● **The task**
Out of the records below, copy all lines in which the word "parallel" occurs.

--- Extracted data Enclosed Below ---

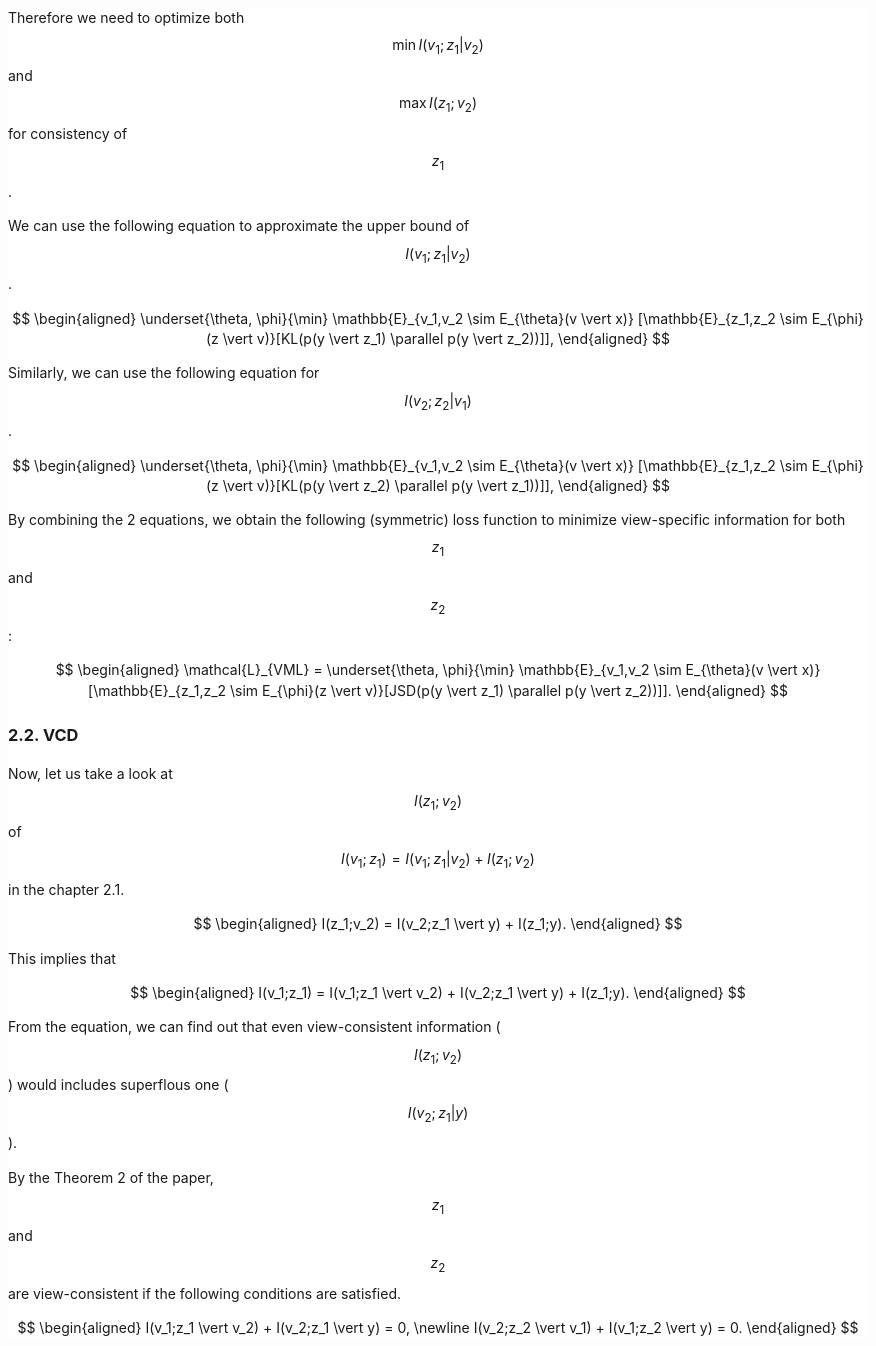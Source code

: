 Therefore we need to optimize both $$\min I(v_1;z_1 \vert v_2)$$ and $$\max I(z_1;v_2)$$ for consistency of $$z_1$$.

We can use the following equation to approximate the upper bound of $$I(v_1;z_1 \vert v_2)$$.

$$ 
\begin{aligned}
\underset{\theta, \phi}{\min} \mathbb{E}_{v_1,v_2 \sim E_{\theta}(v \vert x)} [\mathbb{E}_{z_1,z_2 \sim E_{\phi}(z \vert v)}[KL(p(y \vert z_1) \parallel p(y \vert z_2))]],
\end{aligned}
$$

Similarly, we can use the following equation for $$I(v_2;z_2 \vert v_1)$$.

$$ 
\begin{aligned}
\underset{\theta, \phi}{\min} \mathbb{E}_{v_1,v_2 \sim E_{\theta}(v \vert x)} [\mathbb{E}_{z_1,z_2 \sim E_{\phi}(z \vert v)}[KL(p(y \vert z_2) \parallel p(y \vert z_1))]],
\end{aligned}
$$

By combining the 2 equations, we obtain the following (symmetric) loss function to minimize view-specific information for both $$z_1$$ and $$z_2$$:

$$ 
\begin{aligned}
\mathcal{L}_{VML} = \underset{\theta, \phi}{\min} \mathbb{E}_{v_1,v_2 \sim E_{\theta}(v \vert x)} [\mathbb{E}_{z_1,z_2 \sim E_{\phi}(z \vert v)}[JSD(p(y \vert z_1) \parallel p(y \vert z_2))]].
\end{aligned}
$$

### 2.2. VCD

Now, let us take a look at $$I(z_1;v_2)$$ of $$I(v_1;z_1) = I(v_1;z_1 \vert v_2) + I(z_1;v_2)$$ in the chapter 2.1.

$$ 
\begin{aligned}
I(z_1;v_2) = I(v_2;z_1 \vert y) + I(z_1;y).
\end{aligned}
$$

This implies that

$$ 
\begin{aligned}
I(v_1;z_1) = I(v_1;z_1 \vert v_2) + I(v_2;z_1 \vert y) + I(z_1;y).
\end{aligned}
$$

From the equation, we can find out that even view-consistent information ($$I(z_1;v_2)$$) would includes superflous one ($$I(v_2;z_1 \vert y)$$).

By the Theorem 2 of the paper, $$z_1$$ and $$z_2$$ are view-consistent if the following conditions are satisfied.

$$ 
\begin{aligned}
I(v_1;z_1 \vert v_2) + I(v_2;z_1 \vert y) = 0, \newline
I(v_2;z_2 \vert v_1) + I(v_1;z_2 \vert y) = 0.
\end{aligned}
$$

--- End of Enclosed Extracted data ---
--- Extracted data Enclosed Below ---

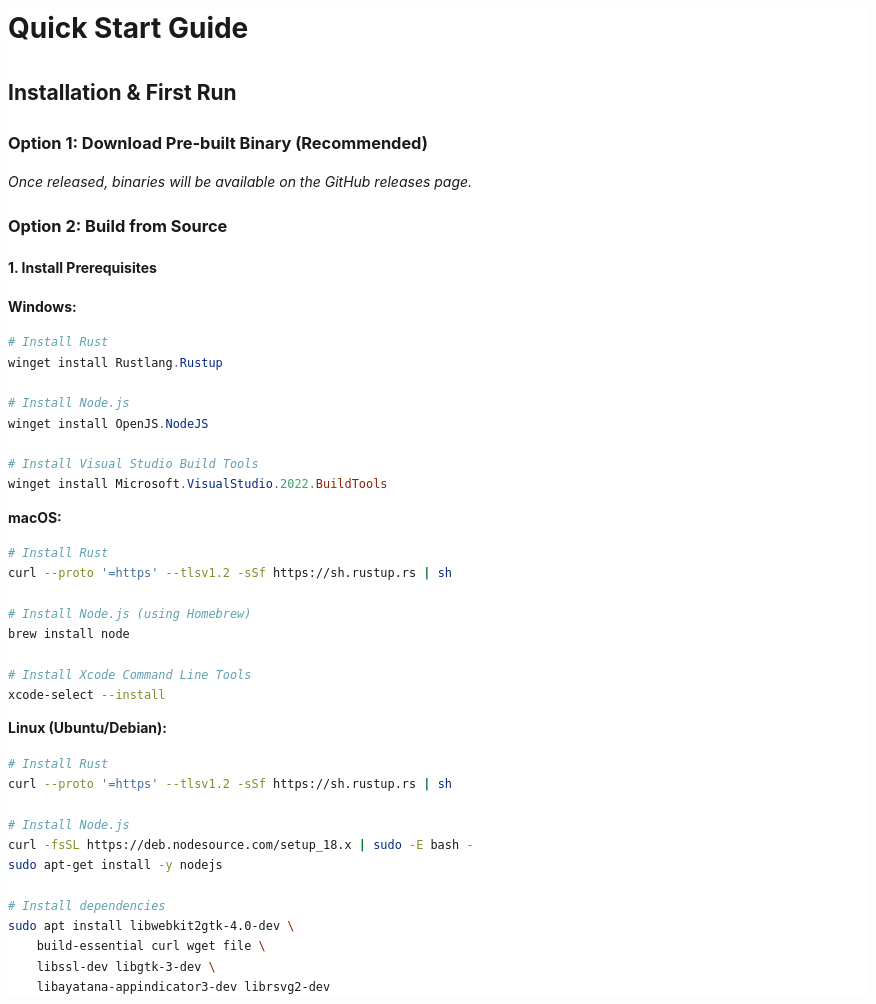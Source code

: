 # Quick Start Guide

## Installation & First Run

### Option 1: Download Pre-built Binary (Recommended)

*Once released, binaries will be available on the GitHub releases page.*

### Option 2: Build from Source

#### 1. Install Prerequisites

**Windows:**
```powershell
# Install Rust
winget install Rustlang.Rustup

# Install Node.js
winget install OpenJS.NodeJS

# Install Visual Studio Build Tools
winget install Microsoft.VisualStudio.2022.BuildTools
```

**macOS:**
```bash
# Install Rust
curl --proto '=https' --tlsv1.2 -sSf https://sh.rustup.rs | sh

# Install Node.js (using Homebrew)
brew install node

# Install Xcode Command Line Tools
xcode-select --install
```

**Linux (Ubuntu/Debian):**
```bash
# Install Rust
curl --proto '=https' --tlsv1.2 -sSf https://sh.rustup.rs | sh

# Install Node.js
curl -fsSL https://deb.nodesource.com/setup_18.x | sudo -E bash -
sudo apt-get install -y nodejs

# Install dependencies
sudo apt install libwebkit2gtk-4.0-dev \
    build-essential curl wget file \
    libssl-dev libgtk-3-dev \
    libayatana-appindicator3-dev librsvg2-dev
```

--- End of Enclosed Extracted data ---

● **Solution**
\underset{\theta, \phi}{\min} \mathbb{E}_{v_1,v_2 \sim E_{\theta}(v \vert x)} [\mathbb{E}_{z_1,z_2 \sim E_{\phi}(z \vert v)}[KL(p(y \vert z_1) \parallel p(y \vert z_2))]],
\underset{\theta, \phi}{\min} \mathbb{E}_{v_1,v_2 \sim E_{\theta}(v \vert x)} [\mathbb{E}_{z_1,z_2 \sim E_{\phi}(z \vert v)}[KL(p(y \vert z_2) \parallel p(y \vert z_1))]],
\mathcal{L}_{VML} = \underset{\theta, \phi}{\min} \mathbb{E}_{v_1,v_2 \sim E_{\theta}(v \vert x)} [\mathbb{E}_{z_1,z_2 \sim E_{\phi}(z \vert v)}[JSD(p(y \vert z_1) \parallel p(y \vert z_2))]].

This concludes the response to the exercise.